As an exploration of having a multi-racial identity, I explore symbols that resonate with me. Some I have yet to identify with historically categorized ancestral symbols. The unknown of all of my ancestry is something I reflect on in my work. This piece is a reflection and response to how colonization, globalization, and westernization affects identity, the experience of being of many backgrounds while also not knowing or practicing a culture. I have a disconnection between the few things I know were practiced and a lack of practicing myself. To me, the pieces are ingredients to my identity, a practice of nostalgic exploration.

Present Breath   2022, digital photography

Present Breath is a reflection and response to the history of photography used in

anthropology. The photos and attitudes of anthropologists from the past dehumanize

people of color by scrutinizing their physical traits. The act of profiling is still very much a

social practice today. This work reconsiders the archive of human difference and minimizes

it to a subtle commonality, our breath. Through backlit studio lighting and digital photo

overlaying, this new series of photographs captures the subtle suspended movement in the

cycle of a breath. The work informs and restructures the perception of constructed social

and institutional norms and practices of the past. It considers that humanness isn’t merely

an appearance, but an experience. It begs the question, what more do we have in common?

TAKE SOME, LEAVE THE REST

an exploration of the turbulent times under militarism, patriarchy, and capitalism that increase vulnerability for caregivers in an increasingly disaster prone world 

2023 readymade, acrylic on canvas, and audio installation

Through still life painting, audio recording, and ready-made installation, I explore intersections of private and public life for people who assert the role as caregivers. 

Despite the importance of caregiving in both ordinary and disaster situations, patriarchy and binary gender norms devalue the tasks of caregiving and overvalue militant approaches to resolution. 

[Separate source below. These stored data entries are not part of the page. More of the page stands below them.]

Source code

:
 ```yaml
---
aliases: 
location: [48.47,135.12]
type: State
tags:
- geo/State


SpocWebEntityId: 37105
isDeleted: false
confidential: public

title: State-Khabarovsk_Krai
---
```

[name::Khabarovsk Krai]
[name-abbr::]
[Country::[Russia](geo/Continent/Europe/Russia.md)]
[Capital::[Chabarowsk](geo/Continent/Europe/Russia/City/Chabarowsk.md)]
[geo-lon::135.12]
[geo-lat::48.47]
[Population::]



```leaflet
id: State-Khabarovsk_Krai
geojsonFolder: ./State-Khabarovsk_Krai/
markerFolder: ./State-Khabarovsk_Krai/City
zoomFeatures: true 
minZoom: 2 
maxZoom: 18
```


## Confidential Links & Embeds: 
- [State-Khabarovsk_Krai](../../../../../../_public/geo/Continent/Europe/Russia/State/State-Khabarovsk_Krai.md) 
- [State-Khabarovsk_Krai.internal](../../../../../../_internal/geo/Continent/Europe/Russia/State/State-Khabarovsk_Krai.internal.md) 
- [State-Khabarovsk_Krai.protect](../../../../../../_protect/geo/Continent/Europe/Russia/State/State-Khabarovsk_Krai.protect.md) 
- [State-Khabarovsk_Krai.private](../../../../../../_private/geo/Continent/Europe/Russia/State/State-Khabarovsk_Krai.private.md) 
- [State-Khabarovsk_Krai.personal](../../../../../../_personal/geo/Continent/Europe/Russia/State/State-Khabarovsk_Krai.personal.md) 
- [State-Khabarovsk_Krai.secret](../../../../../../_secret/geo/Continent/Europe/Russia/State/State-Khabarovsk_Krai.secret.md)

Take Some, Leave the Rest is not only a reminder to prepare in case of emergency, but also a reminder of the looming threat of institutional and societal structures like capitalism that brew climate inaction and militarization. These structures enable and continue patterns of marginalization and increase precarity for people around the world.

Audio piece

Artifacts in a Carrier Bag

2022, digital photography

Artifacts in a Carrier Bag is a still life photography series that displays the nostalgic or essential items people carry with them. The Carrier Bag Theory of Human Evolution, coined by the anthropologist Elizabeth Fisher, argues that the first cultural device used by humans was probably a carrier bag. This contradicts the commonly assumed and glorified stereotype of humans as primarily hunters. This series emphasizes the behavior of collecting objects as a quintessentially human experience, connecting our modern everyday lives to our gathering ancestors of the distant past.

Concrete Below

2022, digital photography

Concrete Below explores views from above through digital photography and digital manipulation. Taken of concrete floor, these studies mimic Google Earth imaging and contemplate a world of concrete. These views from above pose questions about our relationship to the natural world as humans continue to manipulate it.